International trade affects the average consumer in ways that are often overlooked or ignored. Find out why this practice is important to you.
“Nowadays, walking through supermarkets it’s easy to buy coffee from Columbia, Italian salami from Milan or a beautifully crafted Weiss Bier from Bavaria, or even a TV from China, all of this is made possible by International Trade,” says Louw Franken from the School of Shipping.
School of Shipping provides adult tuition in maritime studies specifically relating to the importing and exporting of goods.
Here Franken sheds light on the concept of International trade and its impact on the local economy.
How does it work?
“Simply put, goods or services are bought in one country and sold in another,” says Franken. When goods are bought from the global market it is called an Import. When they are sold to the global market it is known as Export.
Why is International Trade important?
“International trade expands markets for goods and services that would otherwise not have been available to us.”
“One of the biggest positives of international trade is greater competition, which brings us competitive prices, and leaves us with a little more money in our pockets.”

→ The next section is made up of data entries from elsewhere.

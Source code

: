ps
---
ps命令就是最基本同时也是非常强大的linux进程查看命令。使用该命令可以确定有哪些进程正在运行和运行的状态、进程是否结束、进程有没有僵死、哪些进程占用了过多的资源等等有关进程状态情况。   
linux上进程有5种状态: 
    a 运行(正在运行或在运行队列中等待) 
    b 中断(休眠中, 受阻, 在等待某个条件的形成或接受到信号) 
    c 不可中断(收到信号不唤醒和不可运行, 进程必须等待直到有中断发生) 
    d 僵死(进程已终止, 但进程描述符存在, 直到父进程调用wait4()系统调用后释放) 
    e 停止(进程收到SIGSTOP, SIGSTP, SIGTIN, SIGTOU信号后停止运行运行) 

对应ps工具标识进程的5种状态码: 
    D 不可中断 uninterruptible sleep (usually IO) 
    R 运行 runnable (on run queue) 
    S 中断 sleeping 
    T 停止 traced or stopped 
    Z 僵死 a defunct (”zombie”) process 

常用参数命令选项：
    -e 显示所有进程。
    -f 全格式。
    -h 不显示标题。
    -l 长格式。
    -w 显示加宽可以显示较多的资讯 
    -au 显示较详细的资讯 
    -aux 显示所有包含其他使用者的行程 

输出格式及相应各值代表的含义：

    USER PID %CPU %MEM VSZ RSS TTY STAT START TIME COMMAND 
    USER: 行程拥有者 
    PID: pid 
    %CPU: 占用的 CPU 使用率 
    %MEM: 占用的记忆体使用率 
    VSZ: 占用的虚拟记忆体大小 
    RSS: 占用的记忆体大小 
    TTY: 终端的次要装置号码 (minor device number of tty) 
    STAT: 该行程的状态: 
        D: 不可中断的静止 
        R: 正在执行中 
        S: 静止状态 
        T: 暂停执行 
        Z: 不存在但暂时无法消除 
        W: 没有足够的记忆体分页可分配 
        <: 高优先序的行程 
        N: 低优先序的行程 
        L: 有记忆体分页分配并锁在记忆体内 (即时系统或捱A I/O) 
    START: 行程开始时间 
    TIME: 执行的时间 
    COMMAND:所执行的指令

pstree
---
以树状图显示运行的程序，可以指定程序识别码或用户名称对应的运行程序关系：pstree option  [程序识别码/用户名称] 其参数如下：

Another benefit of international trade is that it maximises a country’s potential and generates more taxable income that can be reinvested in an economy, according to Franken.
Who are the role players?
In order for international trade to be successful it requires certain role players, these include; the exporter (seller), the importer (buyer), banks for payment, freight forwarders and various government departments.
“Once the international goods arrive in the buyers country the domestic distribution network would then take over.”